[PATCH 0/2] vhost-user-blk: support inflight migration

Alexandr Moshkov posted 2 patches 3 weeks, 4 days ago
Patches applied successfully (tree, apply log)
git fetch https://github.com/patchew-project/qemu tags/patchew/20251020054413.2614932-1-dtalexundeer@yandex-team.ru
Maintainers: Raphael Norwitz <raphael@enfabrica.net>, "Michael S. Tsirkin" <mst@redhat.com>, Stefano Garzarella <sgarzare@redhat.com>, Kevin Wolf <kwolf@redhat.com>, Hanna Reitz <hreitz@redhat.com>, Peter Xu <peterx@redhat.com>, Fabiano Rosas <farosas@suse.de>, Eric Blake <eblake@redhat.com>, Markus Armbruster <armbru@redhat.com>
There is a newer version of this series
hw/block/vhost-user-blk.c | 52 ++++++++++++++++++++++++++++++++++++
hw/virtio/vhost.c         | 56 +++++++++++++++++++++++++++++++++++++++
include/hw/virtio/vhost.h |  2 ++
migration/options.c       |  7 +++++
migration/options.h       |  1 +
qapi/migration.json       |  9 +++++--
6 files changed, 125 insertions(+), 2 deletions(-)
[PATCH 0/2] vhost-user-blk: support inflight migration
Posted by Alexandr Moshkov 3 weeks, 4 days ago
Hi!

During inter-host migration, waiting for disk requests to be drained
in the vhost-user backend can incur significant downtime.

This can be avoided if QEMU migrates the inflight region in vhost-user-blk. 
Thus, during the qemu migration, the vhost-user backend can cancel all inflight requests and
then, after migration, they will be executed on another host. 

At first, I tried to implement migration for all vhost-user devices that support inflight at once, 
but this would require a lot of changes both in vhost-user-blk (to transfer it to the base class) and 
in the vhost-user-base base class (inflight implementation and remodeling + a large refactor).

Therefore, for now I decided to leave this idea for later and 
implement the migration of the inflight region first for vhost-user-blk.

Alexandr Moshkov (2):
  vhost: support inflight save/load
  vhost-user-blk: support inflight migration

 hw/block/vhost-user-blk.c | 52 ++++++++++++++++++++++++++++++++++++
 hw/virtio/vhost.c         | 56 +++++++++++++++++++++++++++++++++++++++
 include/hw/virtio/vhost.h |  2 ++
 migration/options.c       |  7 +++++
 migration/options.h       |  1 +
 qapi/migration.json       |  9 +++++--
 6 files changed, 125 insertions(+), 2 deletions(-)

-- 
2.34.1
Re: [PATCH 0/2] vhost-user-blk: support inflight migration
Posted by Raphael Norwitz 3 weeks, 2 days ago
The logic looks ok from the vhost-user-blk side but some comments inline.

On Mon, Oct 20, 2025 at 1:47 AM Alexandr Moshkov
<dtalexundeer@yandex-team.ru> wrote:
>
> Hi!
>
> During inter-host migration, waiting for disk requests to be drained
> in the vhost-user backend can incur significant downtime.
>
> This can be avoided if QEMU migrates the inflight region in vhost-user-blk.
> Thus, during the qemu migration, the vhost-user backend can cancel all inflight requests and
> then, after migration, they will be executed on another host.
>
> At first, I tried to implement migration for all vhost-user devices that support inflight at once,
> but this would require a lot of changes both in vhost-user-blk (to transfer it to the base class) and
> in the vhost-user-base base class (inflight implementation and remodeling + a large refactor).
>

Even if it's a more significant change I'd rather generalize as much
logic as possible and expose it as a vhost-user protocol feature.

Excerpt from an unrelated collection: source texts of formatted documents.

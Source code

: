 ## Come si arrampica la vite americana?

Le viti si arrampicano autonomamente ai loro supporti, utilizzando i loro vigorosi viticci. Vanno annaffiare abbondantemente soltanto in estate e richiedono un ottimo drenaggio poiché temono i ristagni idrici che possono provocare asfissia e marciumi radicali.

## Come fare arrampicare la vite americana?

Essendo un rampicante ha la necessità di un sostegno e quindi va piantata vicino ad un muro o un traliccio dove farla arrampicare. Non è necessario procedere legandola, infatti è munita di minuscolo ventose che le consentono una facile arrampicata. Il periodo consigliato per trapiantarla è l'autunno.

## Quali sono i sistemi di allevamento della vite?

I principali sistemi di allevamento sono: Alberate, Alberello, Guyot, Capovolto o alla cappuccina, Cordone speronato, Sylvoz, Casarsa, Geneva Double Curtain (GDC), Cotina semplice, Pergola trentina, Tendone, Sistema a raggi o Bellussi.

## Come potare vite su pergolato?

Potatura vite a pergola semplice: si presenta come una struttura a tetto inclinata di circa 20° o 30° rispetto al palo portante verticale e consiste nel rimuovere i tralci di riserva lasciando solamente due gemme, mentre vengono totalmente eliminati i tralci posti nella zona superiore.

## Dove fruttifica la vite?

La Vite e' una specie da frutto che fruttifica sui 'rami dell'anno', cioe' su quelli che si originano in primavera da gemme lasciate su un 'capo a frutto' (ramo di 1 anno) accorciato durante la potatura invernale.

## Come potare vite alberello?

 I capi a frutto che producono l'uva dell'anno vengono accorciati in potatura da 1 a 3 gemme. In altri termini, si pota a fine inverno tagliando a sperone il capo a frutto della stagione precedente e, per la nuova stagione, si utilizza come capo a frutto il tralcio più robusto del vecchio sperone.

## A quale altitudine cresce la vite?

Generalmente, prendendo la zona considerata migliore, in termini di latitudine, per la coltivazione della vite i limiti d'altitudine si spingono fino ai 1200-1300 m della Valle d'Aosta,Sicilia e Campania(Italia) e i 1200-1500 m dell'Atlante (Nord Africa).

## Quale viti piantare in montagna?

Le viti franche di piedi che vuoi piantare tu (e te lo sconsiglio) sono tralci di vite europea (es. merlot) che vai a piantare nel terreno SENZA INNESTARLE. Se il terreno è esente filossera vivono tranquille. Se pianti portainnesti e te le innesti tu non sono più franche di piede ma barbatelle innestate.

IMO
too much vhost-user device-agnositic code is being pushed into
vhost-user-blk.

As Markus noted this also conflicts significantly with Vladimir's
series so I'd suggest waiting until those are in, or possibly
attempting to generalize on top of his changes.

> Therefore, for now I decided to leave this idea for later and
> implement the migration of the inflight region first for vhost-user-blk.
>
> Alexandr Moshkov (2):
>   vhost: support inflight save/load
>   vhost-user-blk: support inflight migration
>
>  hw/block/vhost-user-blk.c | 52 ++++++++++++++++++++++++++++++++++++
>  hw/virtio/vhost.c         | 56 +++++++++++++++++++++++++++++++++++++++
>  include/hw/virtio/vhost.h |  2 ++
>  migration/options.c       |  7 +++++
>  migration/options.h       |  1 +
>  qapi/migration.json       |  9 +++++--
>  6 files changed, 125 insertions(+), 2 deletions(-)
>
> --
> 2.34.1
>
>
Re: [PATCH 0/2] vhost-user-blk: support inflight migration
Posted by Alexandr Moshkov 3 weeks, 2 days ago
Hi!

On 10/21/25 23:54, Raphael Norwitz wrote:

> The logic looks ok from the vhost-user-blk side but some comments inline.
>
> On Mon, Oct 20, 2025 at 1:47 AM Alexandr Moshkov
> <dtalexundeer@yandex-team.ru> wrote:
>> Hi!
>>
>> During inter-host migration, waiting for disk requests to be drained
>> in the vhost-user backend can incur significant downtime.
>>
>> This can be avoided if QEMU migrates the inflight region in vhost-user-blk.
>> Thus, during the qemu migration, the vhost-user backend can cancel all inflight requests and
>> then, after migration, they will be executed on another host.
>>
>> At first, I tried to implement migration for all vhost-user devices that support inflight at once,
>> but this would require a lot of changes both in vhost-user-blk (to transfer it to the base class) and
>> in the vhost-user-base base class (inflight implementation and remodeling + a large refactor).
>>
> Even if it's a more significant change I'd rather generalize as much
> logic as possible and expose it as a vhost-user protocol feature. IMO
> too much vhost-user device-agnositic code is being pushed into
> vhost-user-blk.

As far as I understand (correct me if I'm wrong), but this feature must 
be implemented in device itself (along with inflight field location) or 
in some base class for vhost-user devices. For now vhost-user-blkdoesn't 
have one yet.The closest base class that i could find is 
vhost-user-base, but for using it, it has to implement all 
device-agnostic code from vhost-user-blk, and don't break all existing 
vhost-user-base derived devices. For example, to support inflight 
migration in base class, there first need to implement inflight field in 
it, along with the reconnect feature. Then, with a big refactor, somehow 
inherit vhost-user-blk from it, along with other devices such as 
vhost-user-fs.

So, IMO it looks like a whole separate track that will need to be tackled.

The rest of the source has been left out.